(Task input Opens)

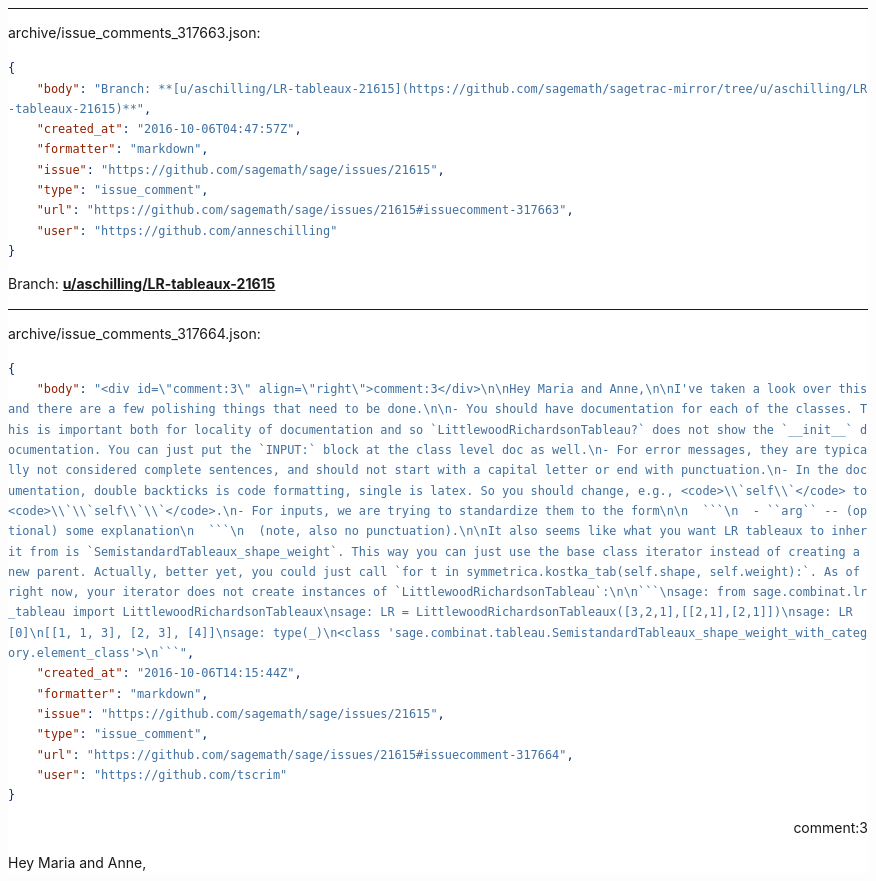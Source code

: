 

---

archive/issue_comments_317663.json:
```json
{
    "body": "Branch: **[u/aschilling/LR-tableaux-21615](https://github.com/sagemath/sagetrac-mirror/tree/u/aschilling/LR-tableaux-21615)**",
    "created_at": "2016-10-06T04:47:57Z",
    "formatter": "markdown",
    "issue": "https://github.com/sagemath/sage/issues/21615",
    "type": "issue_comment",
    "url": "https://github.com/sagemath/sage/issues/21615#issuecomment-317663",
    "user": "https://github.com/anneschilling"
}
```

Branch: **[u/aschilling/LR-tableaux-21615](https://github.com/sagemath/sagetrac-mirror/tree/u/aschilling/LR-tableaux-21615)**



---

archive/issue_comments_317664.json:
```json
{
    "body": "<div id=\"comment:3\" align=\"right\">comment:3</div>\n\nHey Maria and Anne,\n\nI've taken a look over this and there are a few polishing things that need to be done.\n\n- You should have documentation for each of the classes. This is important both for locality of documentation and so `LittlewoodRichardsonTableau?` does not show the `__init__` documentation. You can just put the `INPUT:` block at the class level doc as well.\n- For error messages, they are typically not considered complete sentences, and should not start with a capital letter or end with punctuation.\n- In the documentation, double backticks is code formatting, single is latex. So you should change, e.g., <code>\\`self\\`</code> to <code>\\`\\`self\\`\\`</code>.\n- For inputs, we are trying to standardize them to the form\n\n  ```\n  - ``arg`` -- (optional) some explanation\n  ```\n  (note, also no punctuation).\n\nIt also seems like what you want LR tableaux to inherit from is `SemistandardTableaux_shape_weight`. This way you can just use the base class iterator instead of creating a new parent. Actually, better yet, you could just call `for t in symmetrica.kostka_tab(self.shape, self.weight):`. As of right now, your iterator does not create instances of `LittlewoodRichardsonTableau`:\n\n```\nsage: from sage.combinat.lr_tableau import LittlewoodRichardsonTableaux\nsage: LR = LittlewoodRichardsonTableaux([3,2,1],[[2,1],[2,1]])\nsage: LR[0]\n[[1, 1, 3], [2, 3], [4]]\nsage: type(_)\n<class 'sage.combinat.tableau.SemistandardTableaux_shape_weight_with_category.element_class'>\n```",
    "created_at": "2016-10-06T14:15:44Z",
    "formatter": "markdown",
    "issue": "https://github.com/sagemath/sage/issues/21615",
    "type": "issue_comment",
    "url": "https://github.com/sagemath/sage/issues/21615#issuecomment-317664",
    "user": "https://github.com/tscrim"
}
```

<div id="comment:3" align="right">comment:3</div>

Hey Maria and Anne,

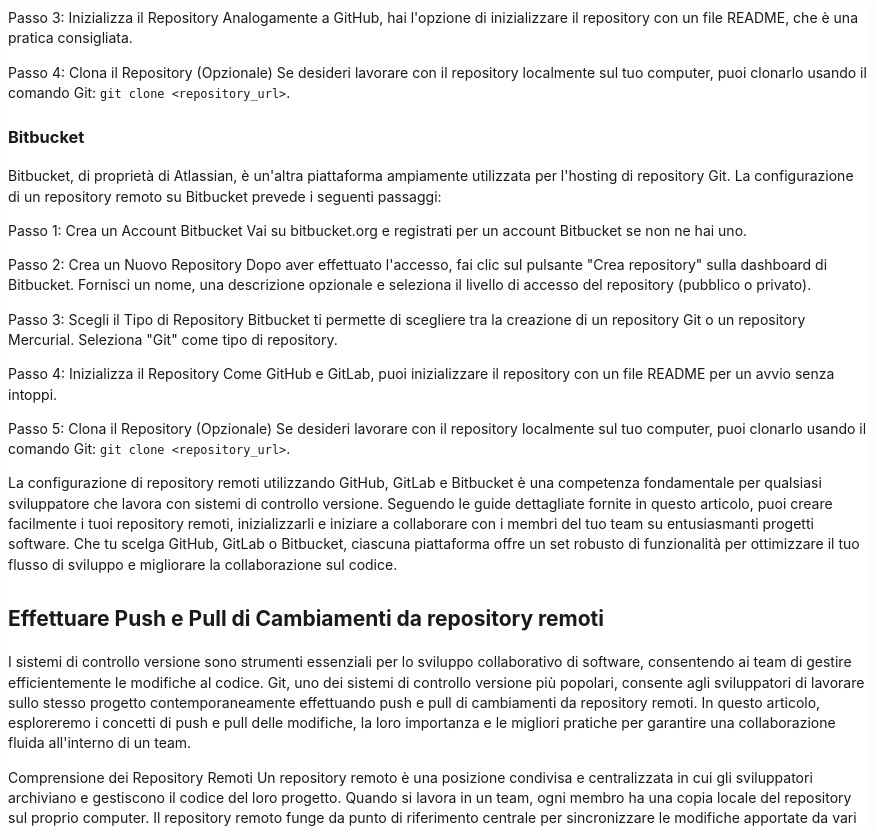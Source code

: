 Passo 3: Inizializza il Repository
Analogamente a GitHub, hai l'opzione di inizializzare il repository con un file README, che è una pratica consigliata.

Passo 4: Clona il Repository (Opzionale)
Se desideri lavorare con il repository localmente sul tuo computer, puoi clonarlo usando il comando Git: `git clone <repository_url>`.

### Bitbucket
Bitbucket, di proprietà di Atlassian, è un'altra piattaforma ampiamente utilizzata per l'hosting di repository Git. La configurazione di un repository remoto su Bitbucket prevede i seguenti passaggi:

Passo 1: Crea un Account Bitbucket
Vai su bitbucket.org e registrati per un account Bitbucket se non ne hai uno.

Passo 2: Crea un Nuovo Repository
Dopo aver effettuato l'accesso, fai clic sul pulsante "Crea repository" sulla dashboard di Bitbucket. Fornisci un nome, una descrizione opzionale e seleziona il livello di accesso del repository (pubblico o privato).

Passo 3: Scegli il Tipo di Repository
Bitbucket ti permette di scegliere tra la creazione di un repository Git o un repository Mercurial. Seleziona "Git" come tipo di repository.

Passo 4: Inizializza il Repository
Come GitHub e GitLab, puoi inizializzare il repository con un file README per un avvio senza intoppi.

Passo 5: Clona il Repository (Opzionale)
Se desideri lavorare con il repository localmente sul tuo computer, puoi clonarlo usando il comando Git: `git clone <repository_url>`.

La configurazione di repository remoti utilizzando GitHub, GitLab e Bitbucket è una competenza fondamentale per qualsiasi sviluppatore che lavora con sistemi di controllo versione. Seguendo le guide dettagliate fornite in questo articolo, puoi creare facilmente i tuoi repository remoti, inizializzarli e iniziare a collaborare con i membri del tuo team su entusiasmanti progetti software. Che tu scelga GitHub, GitLab o Bitbucket, ciascuna piattaforma offre un set robusto di funzionalità per ottimizzare il tuo flusso di sviluppo e migliorare la collaborazione sul codice.

## Effettuare Push e Pull di Cambiamenti da repository remoti

I sistemi di controllo versione sono strumenti essenziali per lo sviluppo collaborativo di software, consentendo ai team di gestire efficientemente le modifiche al codice. Git, uno dei sistemi di controllo versione più popolari, consente agli sviluppatori di lavorare sullo stesso progetto contemporaneamente effettuando push e pull di cambiamenti da repository remoti. In questo articolo, esploreremo i concetti di push e pull delle modifiche, la loro importanza e le migliori pratiche per garantire una collaborazione fluida all'interno di un team.

Comprensione dei Repository Remoti
Un repository remoto è una posizione condivisa e centralizzata in cui gli sviluppatori archiviano e gestiscono il codice del loro progetto. Quando si lavora in un team, ogni membro ha una copia locale del repository sul proprio computer. Il repository remoto funge da punto di riferimento centrale per sincronizzare le modifiche apportate da vari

(Task input Closes)

## Work task
For the string "issuecomment", go line by line through the material and copy every line that has it.

## Response to the task
    "url": "https://github.com/sagemath/sage/issues/21615#issuecomment-317663",
    "url": "https://github.com/sagemath/sage/issues/21615#issuecomment-317664",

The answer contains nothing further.